# Aim of the exercise
Show every line of the data where the word "make" can be found.

_____

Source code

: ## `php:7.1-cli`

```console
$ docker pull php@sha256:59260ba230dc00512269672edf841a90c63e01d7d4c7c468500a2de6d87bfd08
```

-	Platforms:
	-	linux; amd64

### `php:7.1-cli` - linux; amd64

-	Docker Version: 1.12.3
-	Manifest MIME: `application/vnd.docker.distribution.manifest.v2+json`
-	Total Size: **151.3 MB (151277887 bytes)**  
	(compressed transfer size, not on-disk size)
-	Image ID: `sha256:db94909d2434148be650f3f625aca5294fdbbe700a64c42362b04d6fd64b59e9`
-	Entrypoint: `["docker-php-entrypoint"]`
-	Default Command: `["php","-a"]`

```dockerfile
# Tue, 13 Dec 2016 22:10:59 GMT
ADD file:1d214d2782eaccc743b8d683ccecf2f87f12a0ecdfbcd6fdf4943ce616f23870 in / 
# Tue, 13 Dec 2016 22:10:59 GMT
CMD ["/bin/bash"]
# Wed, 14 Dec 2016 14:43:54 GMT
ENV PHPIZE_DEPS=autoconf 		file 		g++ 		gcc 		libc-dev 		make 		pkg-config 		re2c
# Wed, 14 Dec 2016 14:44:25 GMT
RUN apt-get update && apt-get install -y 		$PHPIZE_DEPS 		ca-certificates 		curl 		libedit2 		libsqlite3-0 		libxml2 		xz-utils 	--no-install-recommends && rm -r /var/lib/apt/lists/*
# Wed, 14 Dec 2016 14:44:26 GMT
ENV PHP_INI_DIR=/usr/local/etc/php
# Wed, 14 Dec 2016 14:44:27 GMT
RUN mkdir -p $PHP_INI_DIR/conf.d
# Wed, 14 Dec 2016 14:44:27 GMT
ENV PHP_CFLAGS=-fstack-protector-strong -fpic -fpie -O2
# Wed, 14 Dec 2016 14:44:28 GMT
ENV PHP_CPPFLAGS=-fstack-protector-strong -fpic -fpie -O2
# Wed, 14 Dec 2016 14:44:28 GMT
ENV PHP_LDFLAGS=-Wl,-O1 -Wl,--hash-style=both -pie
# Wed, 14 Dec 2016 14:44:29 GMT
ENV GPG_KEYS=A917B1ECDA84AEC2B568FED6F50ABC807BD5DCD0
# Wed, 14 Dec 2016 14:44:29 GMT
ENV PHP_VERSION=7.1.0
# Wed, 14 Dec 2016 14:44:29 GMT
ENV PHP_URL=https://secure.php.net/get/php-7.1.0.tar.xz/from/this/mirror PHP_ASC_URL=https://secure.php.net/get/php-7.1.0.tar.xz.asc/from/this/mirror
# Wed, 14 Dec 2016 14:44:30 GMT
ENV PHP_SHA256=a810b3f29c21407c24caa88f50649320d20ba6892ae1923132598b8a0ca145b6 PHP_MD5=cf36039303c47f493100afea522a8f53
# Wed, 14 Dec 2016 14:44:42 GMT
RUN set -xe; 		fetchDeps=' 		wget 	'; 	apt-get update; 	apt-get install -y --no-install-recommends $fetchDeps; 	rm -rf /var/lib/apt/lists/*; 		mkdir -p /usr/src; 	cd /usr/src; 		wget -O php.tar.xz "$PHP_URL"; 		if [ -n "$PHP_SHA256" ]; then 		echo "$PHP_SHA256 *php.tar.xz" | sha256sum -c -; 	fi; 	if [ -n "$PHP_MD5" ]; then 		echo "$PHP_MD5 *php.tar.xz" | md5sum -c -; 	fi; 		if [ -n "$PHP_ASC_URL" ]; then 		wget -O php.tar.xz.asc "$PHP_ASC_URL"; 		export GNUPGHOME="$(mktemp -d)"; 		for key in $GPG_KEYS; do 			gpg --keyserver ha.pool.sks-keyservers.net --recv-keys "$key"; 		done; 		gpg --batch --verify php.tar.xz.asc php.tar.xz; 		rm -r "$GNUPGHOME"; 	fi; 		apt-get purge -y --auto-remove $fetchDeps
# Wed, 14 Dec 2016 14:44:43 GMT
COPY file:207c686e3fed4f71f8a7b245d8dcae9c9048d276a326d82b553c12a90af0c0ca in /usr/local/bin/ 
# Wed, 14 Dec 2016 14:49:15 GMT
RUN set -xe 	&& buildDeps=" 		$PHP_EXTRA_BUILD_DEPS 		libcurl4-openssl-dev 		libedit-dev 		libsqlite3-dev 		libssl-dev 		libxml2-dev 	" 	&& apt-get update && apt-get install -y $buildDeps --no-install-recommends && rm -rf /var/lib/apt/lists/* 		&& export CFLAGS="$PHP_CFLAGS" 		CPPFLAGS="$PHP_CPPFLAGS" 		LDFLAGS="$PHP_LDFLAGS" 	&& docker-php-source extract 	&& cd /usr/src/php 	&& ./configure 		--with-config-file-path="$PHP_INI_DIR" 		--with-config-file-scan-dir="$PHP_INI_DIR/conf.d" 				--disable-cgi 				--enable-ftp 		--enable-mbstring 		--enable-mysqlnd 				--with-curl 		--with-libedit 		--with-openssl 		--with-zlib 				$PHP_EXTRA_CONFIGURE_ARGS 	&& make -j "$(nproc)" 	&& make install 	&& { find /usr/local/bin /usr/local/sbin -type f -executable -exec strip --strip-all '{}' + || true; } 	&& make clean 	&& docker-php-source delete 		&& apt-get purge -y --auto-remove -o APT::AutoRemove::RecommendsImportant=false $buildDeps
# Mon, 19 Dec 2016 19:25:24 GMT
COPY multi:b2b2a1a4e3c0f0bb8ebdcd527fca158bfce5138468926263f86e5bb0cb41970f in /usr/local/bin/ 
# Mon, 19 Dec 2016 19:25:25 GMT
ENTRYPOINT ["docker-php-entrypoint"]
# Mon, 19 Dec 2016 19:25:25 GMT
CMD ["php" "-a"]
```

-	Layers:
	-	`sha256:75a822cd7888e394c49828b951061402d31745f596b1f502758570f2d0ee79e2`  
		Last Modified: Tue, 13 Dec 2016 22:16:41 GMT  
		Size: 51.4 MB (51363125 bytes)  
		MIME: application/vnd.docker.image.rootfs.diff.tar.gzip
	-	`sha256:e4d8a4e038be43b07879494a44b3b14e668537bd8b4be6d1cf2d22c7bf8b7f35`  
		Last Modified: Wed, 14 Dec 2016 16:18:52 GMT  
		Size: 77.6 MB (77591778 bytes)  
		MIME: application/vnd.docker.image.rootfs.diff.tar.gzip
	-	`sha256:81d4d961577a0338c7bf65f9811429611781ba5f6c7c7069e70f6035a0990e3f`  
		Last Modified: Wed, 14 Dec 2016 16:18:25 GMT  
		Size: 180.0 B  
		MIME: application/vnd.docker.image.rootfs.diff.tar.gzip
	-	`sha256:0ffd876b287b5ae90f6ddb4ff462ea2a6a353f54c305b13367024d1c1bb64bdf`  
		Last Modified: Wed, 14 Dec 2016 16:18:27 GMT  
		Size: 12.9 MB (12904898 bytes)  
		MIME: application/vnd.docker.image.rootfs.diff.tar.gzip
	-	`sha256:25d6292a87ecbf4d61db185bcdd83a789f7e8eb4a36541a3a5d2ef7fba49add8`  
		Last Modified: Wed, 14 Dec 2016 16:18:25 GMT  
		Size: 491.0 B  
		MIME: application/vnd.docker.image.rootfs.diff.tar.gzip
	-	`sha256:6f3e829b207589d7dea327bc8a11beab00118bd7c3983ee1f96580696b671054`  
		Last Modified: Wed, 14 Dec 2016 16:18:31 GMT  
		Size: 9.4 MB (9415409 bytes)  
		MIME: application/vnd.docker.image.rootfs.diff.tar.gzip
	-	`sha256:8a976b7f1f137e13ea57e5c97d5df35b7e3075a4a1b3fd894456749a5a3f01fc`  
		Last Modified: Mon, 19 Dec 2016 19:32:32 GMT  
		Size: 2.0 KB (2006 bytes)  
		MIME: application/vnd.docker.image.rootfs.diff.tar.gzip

_____

# Answer space
ENV PHPIZE_DEPS=autoconf 		file 		g++ 		gcc 		libc-dev 		make 		pkg-config 		re2c
RUN set -xe 	&& buildDeps=" 		$PHP_EXTRA_BUILD_DEPS 		libcurl4-openssl-dev 		libedit-dev 		libsqlite3-dev 		libssl-dev 		libxml2-dev 	" 	&& apt-get update && apt-get install -y $buildDeps --no-install-recommends && rm -rf /var/lib/apt/lists/* 		&& export CFLAGS="$PHP_CFLAGS" 		CPPFLAGS="$PHP_CPPFLAGS" 		LDFLAGS="$PHP_LDFLAGS" 	&& docker-php-source extract 	&& cd /usr/src/php 	&& ./configure 		--with-config-file-path="$PHP_INI_DIR" 		--with-config-file-scan-dir="$PHP_INI_DIR/conf.d" 				--disable-cgi 				--enable-ftp 		--enable-mbstring 		--enable-mysqlnd 				--with-curl 		--with-libedit 		--with-openssl 		--with-zlib 				$PHP_EXTRA_CONFIGURE_ARGS 	&& make -j "$(nproc)" 	&& make install 	&& { find /usr/local/bin /usr/local/sbin -type f -executable -exec strip --strip-all '{}' + || true; } 	&& make clean 	&& docker-php-source delete 		&& apt-get purge -y --auto-remove -o APT::AutoRemove::RecommendsImportant=false $buildDeps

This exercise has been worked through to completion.